Strategies to mitigate dissociative and psychotomimetic effects of ketamine in the treatment of major depressive episodes: a narrative review
Matthew Cooper, Joshua D. Rosenblat, Danielle S. Cha, Yena Lee, Ron Kakar, Roger S. McIntyre
The World Journal of Biological Psychiatry January 11, 2016 DOI: 10.3109/15622975.2016.1139747 via OpenAlex
Summary
Ketamine produces rapid antidepressant effects but can cause psychotomimetic and dissociative side effects, raising safety concerns. This narrative review synthesizes strategies to reduce those effects, including altering dose and infusion rate, changing the route of administration, choosing a specific enantiomer, co-administering mood stabilizers or antipsychotics, and using alternative NMDA-modulating agents like lanicemine and GLYX-13. Intranasal administration appears the most promising approach for mitigating dissociative and psychotomimetic effects, but the available studies are limited in number and quality, so further investigation is needed.
Study at a glance
| Characteristics | Narrative review Peer reviewed |
|---|---|
| Topics | Anxiety Depression Ketamine |
| Keywords | Psychotomimetic Dissociative Antidepressant |
| Citations | 40 |
| Key finding | Intranasal administration appears the most promising strategy to mitigate dissociative and psychotomimetic effects associated with ketamine, but studies are limited in number and quality. |
Abstract
Objectives Replicated evidence has demonstrated that ketamine exerts rapid-acting and potent antidepressant effects. Notwithstanding, its promise to mitigate depressive symptoms and suicidality in antidepressant-resistant populations, several limitations and safety concerns accompany ketamine including, but not limited to, the potential for abuse and psychotomimetic/dissociative experiences. The focus of the current narrative review is to synthesise available evidence of strategies that may mitigate and fully prevent treatment-emergent psychotomimetic and dissociative effects associated with ketamine administration. Methods PubMed, Google Scholar and ClinicalTrials.gov were searched for relevant articles. Results Potential avenues investigated to minimise psychotomimetic effects associated with ketamine administration include the following: (1) altering dosing and infusion rates; (2) route of administration; (3) enantiomer choice; (4) co-administration with mood stabilisers of antipsychotics; and (5) use of alternative N-methyl-d-aspartate (NMDA)-modulating agents.

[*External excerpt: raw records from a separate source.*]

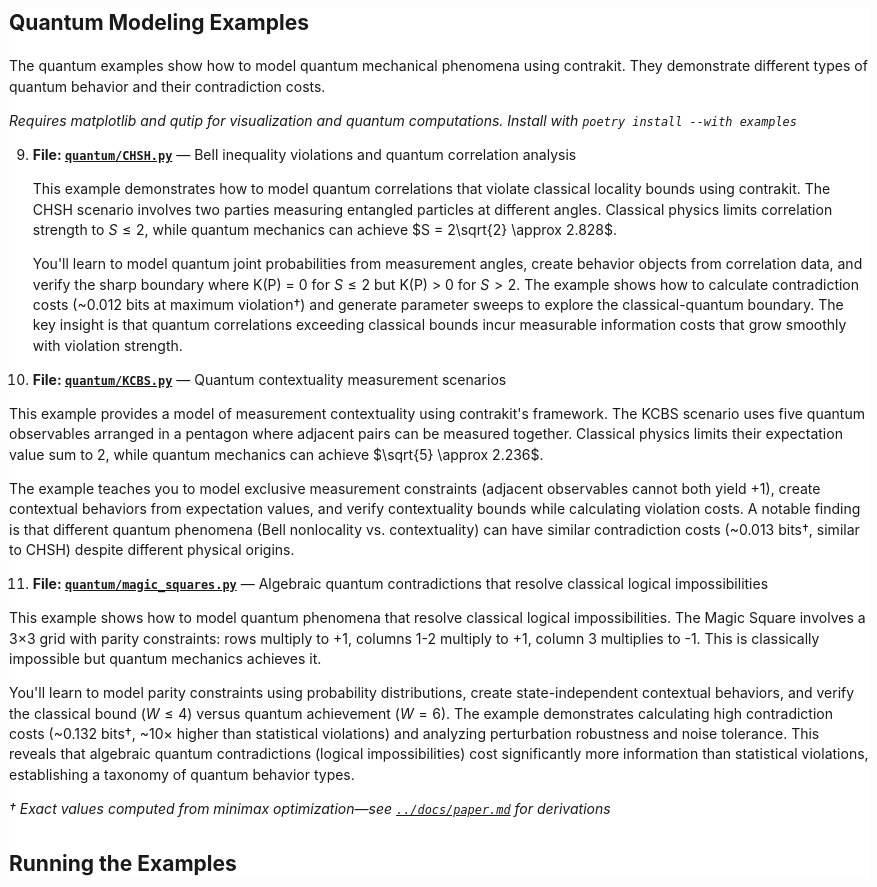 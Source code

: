 ## Quantum Modeling Examples

The quantum examples show how to model quantum mechanical phenomena using contrakit. They demonstrate different types of quantum behavior and their contradiction costs.

*Requires matplotlib and qutip for visualization and quantum computations. Install with `poetry install --with examples`*

9. **File: [`quantum/CHSH.py`](quantum/CHSH.py)** — Bell inequality violations and quantum correlation analysis

   This example demonstrates how to model quantum correlations that violate classical locality bounds using contrakit. The CHSH scenario involves two parties measuring entangled particles at different angles. Classical physics limits correlation strength to $S \leq 2$, while quantum mechanics can achieve $S = 2\sqrt{2} \approx 2.828$.

   You'll learn to model quantum joint probabilities from measurement angles, create behavior objects from correlation data, and verify the sharp boundary where K(P) = 0 for $S \leq 2$ but K(P) > 0 for $S > 2$. The example shows how to calculate contradiction costs (~0.012 bits at maximum violation†) and generate parameter sweeps to explore the classical-quantum boundary. The key insight is that quantum correlations exceeding classical bounds incur measurable information costs that grow smoothly with violation strength.

10. **File: [`quantum/KCBS.py`](quantum/KCBS.py)** — Quantum contextuality measurement scenarios

   This example provides a model of measurement contextuality using contrakit's framework. The KCBS scenario uses five quantum observables arranged in a pentagon where adjacent pairs can be measured together. Classical physics limits their expectation value sum to 2, while quantum mechanics can achieve $\sqrt{5} \approx 2.236$.

   The example teaches you to model exclusive measurement constraints (adjacent observables cannot both yield +1), create contextual behaviors from expectation values, and verify contextuality bounds while calculating violation costs. A notable finding is that different quantum phenomena (Bell nonlocality vs. contextuality) can have similar contradiction costs (~0.013 bits†, similar to CHSH) despite different physical origins.

11. **File: [`quantum/magic_squares.py`](quantum/magic_squares.py)** — Algebraic quantum contradictions that resolve classical logical impossibilities

   This example shows how to model quantum phenomena that resolve classical logical impossibilities. The Magic Square involves a 3×3 grid with parity constraints: rows multiply to +1, columns 1-2 multiply to +1, column 3 multiplies to -1. This is classically impossible but quantum mechanics achieves it.

   You'll learn to model parity constraints using probability distributions, create state-independent contextual behaviors, and verify the classical bound ($W \leq 4$) versus quantum achievement ($W = 6$). The example demonstrates calculating high contradiction costs (~0.132 bits†, ~10× higher than statistical violations) and analyzing perturbation robustness and noise tolerance. This reveals that algebraic quantum contradictions (logical impossibilities) cost significantly more information than statistical violations, establishing a taxonomy of quantum behavior types.

*† Exact values computed from minimax optimization—see [`../docs/paper.md`](../docs/paper.md) for derivations*

## Running the Examples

Emerging evidence indicates that dissociative experiences can be significantly mitigated by using an intranasal route of administration, lower dosages, or use of alternative NMDA-modulating agents, namely lanicemine (AZD6765) and GLYX-13. Conclusions Currently, intranasal administration presents as the most promising strategy to mitigate dissociative and psychotomimetic effects; however, studies of strategies to mitigate the adverse events of ketamine are limited in number and quality and thus further investigation is still needed.